_Instructions to follow:_
Copy the entries below in full, keeping them exactly as they are.
═════ Data
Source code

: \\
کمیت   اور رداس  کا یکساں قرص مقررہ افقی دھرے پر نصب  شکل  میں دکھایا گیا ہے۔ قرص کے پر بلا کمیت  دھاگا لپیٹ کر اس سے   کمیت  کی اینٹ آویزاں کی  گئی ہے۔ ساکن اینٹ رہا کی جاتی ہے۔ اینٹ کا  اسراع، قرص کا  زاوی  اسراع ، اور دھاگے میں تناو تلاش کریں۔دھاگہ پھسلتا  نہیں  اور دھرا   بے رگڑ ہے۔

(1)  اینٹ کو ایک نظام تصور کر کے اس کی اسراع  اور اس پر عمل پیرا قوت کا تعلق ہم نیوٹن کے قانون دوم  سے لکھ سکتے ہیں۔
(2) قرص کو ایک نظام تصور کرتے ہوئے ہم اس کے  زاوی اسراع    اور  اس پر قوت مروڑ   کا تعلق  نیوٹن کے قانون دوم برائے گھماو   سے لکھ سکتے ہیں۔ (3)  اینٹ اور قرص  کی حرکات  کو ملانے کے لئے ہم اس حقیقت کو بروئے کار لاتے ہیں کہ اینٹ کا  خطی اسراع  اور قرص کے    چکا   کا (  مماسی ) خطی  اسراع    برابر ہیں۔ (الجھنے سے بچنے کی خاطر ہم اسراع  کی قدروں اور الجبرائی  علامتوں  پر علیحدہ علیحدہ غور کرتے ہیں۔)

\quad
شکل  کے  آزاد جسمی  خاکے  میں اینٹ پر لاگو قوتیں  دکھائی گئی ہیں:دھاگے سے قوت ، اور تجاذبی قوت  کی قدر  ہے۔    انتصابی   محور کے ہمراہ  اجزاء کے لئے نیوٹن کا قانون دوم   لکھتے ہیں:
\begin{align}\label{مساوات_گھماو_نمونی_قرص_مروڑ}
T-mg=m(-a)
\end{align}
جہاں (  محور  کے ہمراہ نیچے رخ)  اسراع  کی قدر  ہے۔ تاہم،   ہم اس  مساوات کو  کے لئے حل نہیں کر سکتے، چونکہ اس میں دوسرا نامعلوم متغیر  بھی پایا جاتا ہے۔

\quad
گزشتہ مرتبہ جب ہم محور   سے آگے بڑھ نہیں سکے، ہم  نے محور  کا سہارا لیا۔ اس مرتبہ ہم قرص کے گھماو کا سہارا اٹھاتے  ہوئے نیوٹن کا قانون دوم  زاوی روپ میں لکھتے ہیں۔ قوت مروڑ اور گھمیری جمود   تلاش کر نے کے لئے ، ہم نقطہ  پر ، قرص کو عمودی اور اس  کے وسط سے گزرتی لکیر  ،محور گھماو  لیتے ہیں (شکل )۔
══════════
_Exercise output:_
Source code

: \\
کمیت   اور رداس  کا یکساں قرص مقررہ افقی دھرے پر نصب  شکل  میں دکھایا گیا ہے۔ قرص کے پر بلا کمیت  دھاگا لپیٹ کر اس سے   کمیت  کی اینٹ آویزاں کی  گئی ہے۔ ساکن اینٹ رہا کی جاتی ہے۔ اینٹ کا  اسراع، قرص کا  زاوی  اسراع ، اور دھاگے میں تناو تلاش کریں۔دھاگہ پھسلتا  نہیں  اور دھرا   بے رگڑ ہے۔

(1)  اینٹ کو ایک نظام تصور کر کے اس کی اسراع  اور اس پر عمل پیرا قوت کا تعلق ہم نیوٹن کے قانون دوم  سے لکھ سکتے ہیں۔
(2) قرص کو ایک نظام تصور کرتے ہوئے ہم اس کے  زاوی اسراع    اور  اس پر قوت مروڑ   کا تعلق  نیوٹن کے قانون دوم برائے گھماو   سے لکھ سکتے ہیں۔ (3)  اینٹ اور قرص  کی حرکات  کو ملانے کے لئے ہم اس حقیقت کو بروئے کار لاتے ہیں کہ اینٹ کا  خطی اسراع  اور قرص کے    چکا   کا (  مماسی ) خطی  اسراع    برابر ہیں۔ (الجھنے سے بچنے کی خاطر ہم اسراع  کی قدروں اور الجبرائی  علامتوں  پر علیحدہ علیحدہ غور کرتے ہیں۔)

\quad
شکل  کے  آزاد جسمی  خاکے  میں اینٹ پر لاگو قوتیں  دکھائی گئی ہیں:دھاگے سے قوت ، اور تجاذبی قوت  کی قدر  ہے۔    انتصابی   محور کے ہمراہ  اجزاء کے لئے نیوٹن کا قانون دوم   لکھتے ہیں:
\begin{align}\label{مساوات_گھماو_نمونی_قرص_مروڑ}
T-mg=m(-a)
\end{align}
جہاں (  محور  کے ہمراہ نیچے رخ)  اسراع  کی قدر  ہے۔ تاہم،   ہم اس  مساوات کو  کے لئے حل نہیں کر سکتے، چونکہ اس میں دوسرا نامعلوم متغیر  بھی پایا جاتا ہے۔

\quad
گزشتہ مرتبہ جب ہم محور   سے آگے بڑھ نہیں سکے، ہم  نے محور  کا سہارا لیا۔ اس مرتبہ ہم قرص کے گھماو کا سہارا اٹھاتے  ہوئے نیوٹن کا قانون دوم  زاوی روپ میں لکھتے ہیں۔ قوت مروڑ اور گھمیری جمود   تلاش کر نے کے لئے ، ہم نقطہ  پر ، قرص کو عمودی اور اس  کے وسط سے گزرتی لکیر  ،محور گھماو  لیتے ہیں (شکل )۔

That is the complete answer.